Note that if the legacy field you care about has legacy values corresponding to every new life cycle value (that is, every new life cycle value can be reverse mapped to a legacy value), this issue will not affect you.

 

This affected us in a couple different ways. The first issue means that if a user selects a new life cycle value that does not have a reverse mapping for it (because there aren't enough legacy values to reverse map to), the legacy field value does not change, and effectively becomes out of sync with the new fields.

 

For example, on a server, Install status only has 2 values that correspond to a server that is deployed and in use or retired: Installed and Retired - Installed corresponds to Operational, and Retired corresponds to End of Life.  However, Life Cycle Stage Status has 3 values for the Operational stage, and many more for the End of Life stage. By default Installed forward maps to Operational/In Use, and Retired forward maps to End of Life/Retired.

 

The issue occurs when, for example, you move an Operational/In Use server to, say, End of Life/Pending Disposal. That server is clearly retired based on the new field values, but because there is no reverse mapping that tells the system that Install status should now be set to Retired instead of Installed, it stays set to Installed and becomes out of sync.

 

This is where the second issue comes in.
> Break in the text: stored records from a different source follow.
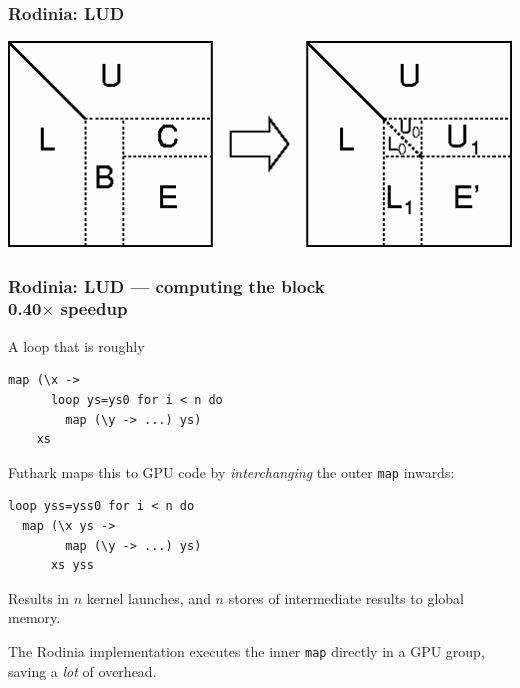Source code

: \documentclass[rgb,dvipsnames]{beamer}
\begin{document}
\begin{frame}
  \frametitle{Rodinia: LUD}

  \includegraphics[width=\textwidth]{img/lud.png}


\end{frame}

\begin{frame}[fragile]
  \frametitle{Rodinia: LUD --- computing the block \\ 0.40$\times$ speedup}

  A loop that is roughly

\begin{lstlisting}
map (\x ->
      loop ys=ys0 for i < n do
        map (\y -> ...) ys)
    xs
\end{lstlisting}

  Futhark maps this to GPU code by \textit{interchanging} the outer
  \lstinline{map} inwards:

\begin{lstlisting}
loop yss=yss0 for i < n do
  map (\x ys ->
        map (\y -> ...) ys)
      xs yss
\end{lstlisting}

  Results in $n$ kernel launches, and $n$ stores of intermediate
  results to global memory.

  The Rodinia implementation executes the inner
  \lstinline{map} directly in a GPU group, saving a \textit{lot} of
  overhead.
\end{frame}
\end{document}
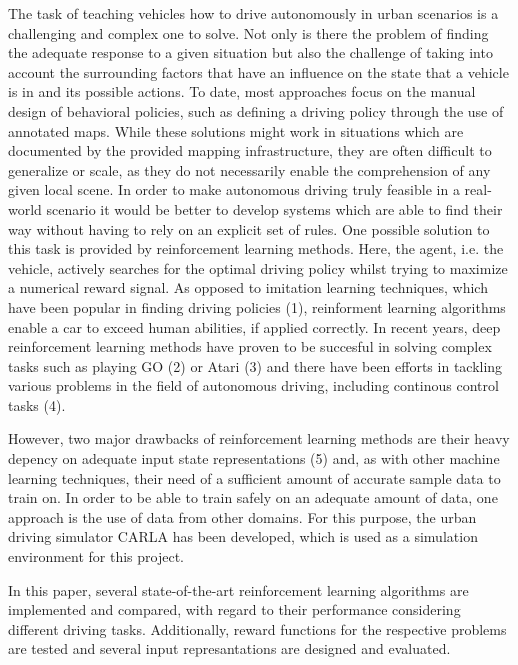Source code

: \documentclass[letterpaper, 10 pt, conference]{ieeeconf}  %
\begin{document}

The task of teaching vehicles how to drive autonomously in urban scenarios is a challenging and complex one to solve. Not only is there the problem of finding the adequate response to a given situation but also the challenge of taking into account the surrounding factors that have an influence on the state that a vehicle is in and its possible actions. To date, most approaches focus on the manual design of behavioral policies, such as defining a driving policy through the use of annotated maps. While these solutions might work in situations which are documented by the provided mapping infrastructure, they are often difficult to generalize or scale, as they do not necessarily enable the comprehension of any given local scene. In order to make autonomous driving truly feasible in a real-world scenario it would be better to develop systems which are able to find their way without having to rely on an explicit set of rules. One possible solution to this task is provided by reinforcement learning methods. Here, the agent, i.e. the vehicle, actively searches for the optimal driving policy whilst trying to maximize a numerical reward signal. As opposed to imitation learning techniques, which have been popular in finding driving policies (1), reinforment learning algorithms enable a car to exceed human abilities, if applied correctly. In recent years, deep reinforcement learning methods have proven to be succesful in solving complex tasks such as playing GO (2) or Atari (3) and there have been efforts in tackling various problems in the field of autonomous driving, including continous control tasks (4).

However, two major drawbacks of reinforcement learning methods are their heavy depency on adequate input state representations (5) and, as with other machine learning techniques, their need of a sufficient amount of accurate sample data to train on. In order to be able to train safely on an adequate amount of data, one approach is the use of data from other domains. For this purpose, the urban driving simulator CARLA has been developed, which is used as a simulation environment for this project.

In this paper, several state-of-the-art reinforcement learning algorithms are implemented and compared, with regard to their performance considering different driving tasks. Additionally, reward functions for the respective problems are tested and several input represantations are designed and evaluated.
\end{document}
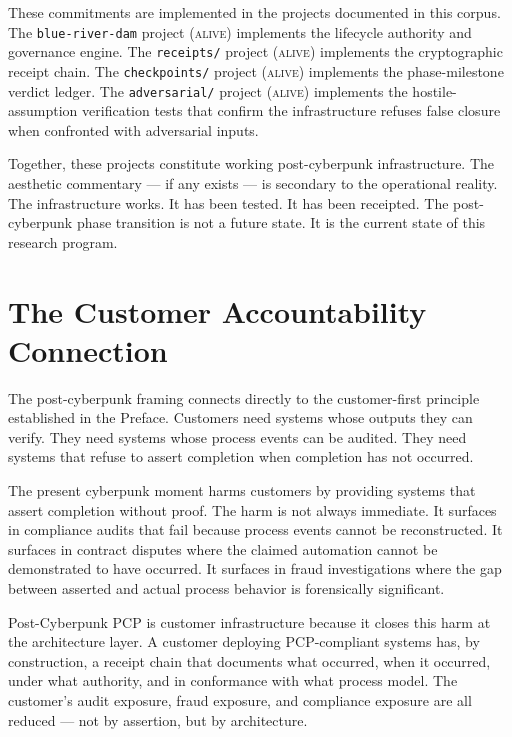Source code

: These commitments are implemented in the projects documented in this corpus. The \texttt{blue-river-dam} project (\textsc{alive}) implements the lifecycle authority and governance engine. The \texttt{receipts/} project (\textsc{alive}) implements the cryptographic receipt chain. The \texttt{checkpoints/} project (\textsc{alive}) implements the phase-milestone verdict ledger. The \texttt{adversarial/} project (\textsc{alive}) implements the hostile-assumption verification tests that confirm the infrastructure refuses false closure when confronted with adversarial inputs.

Together, these projects constitute working post-cyberpunk infrastructure. The aesthetic commentary --- if any exists --- is secondary to the operational reality. The infrastructure works. It has been tested. It has been receipted. The post-cyberpunk phase transition is not a future state. It is the current state of this research program.

\section{The Customer Accountability Connection}

The post-cyberpunk framing connects directly to the customer-first principle established in the Preface. Customers need systems whose outputs they can verify. They need systems whose process events can be audited. They need systems that refuse to assert completion when completion has not occurred.

The present cyberpunk moment harms customers by providing systems that assert completion without proof. The harm is not always immediate. It surfaces in compliance audits that fail because process events cannot be reconstructed. It surfaces in contract disputes where the claimed automation cannot be demonstrated to have occurred. It surfaces in fraud investigations where the gap between asserted and actual process behavior is forensically significant.

Post-Cyberpunk PCP is customer infrastructure because it closes this harm at the architecture layer. A customer deploying PCP-compliant systems has, by construction, a receipt chain that documents what occurred, when it occurred, under what authority, and in conformance with what process model. The customer's audit exposure, fraud exposure, and compliance exposure are all reduced --- not by assertion, but by architecture.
So, the legacy and new fields are out of sync, and the business rule that performs the forward mapping (from the legacy to the new fields) fires on update, but without qualification, so it runs on all updates. When it runs, it compares the legacy field with the new fields, and if they're out of sync according to the mapping definitions, it forward maps the legacy field to the new fields. So, in the example above, our retired server gets updated so that Life Cycle Stage and Life Cycle Stage Status match the value in the Install status field (Installed), and sets it back to Operational/In Use.

 

This specific scenario bit us on a large number of servers, and has affected us with other classes as well. There is a work around, but it also has its issues in this specific scenario.

 

The workaround is to define custom legacy values for each of the additional new values that you want to use. So, for our server case, that means adding a new custom value to Install status that we can map to End of Life/Pending Disposal. This "fixes" the out of sync issue but introduces a new issue. OOB, when a retired server (Install status = Retired) is discovered, it will set Install status back to Installed. We want this to happen. However, now that we have to set Install status to a custom value for our retired server, the code that sets a discovered server that was Retired back to Installed no longer works. So, we've traded one issue for another in implementing the workaround.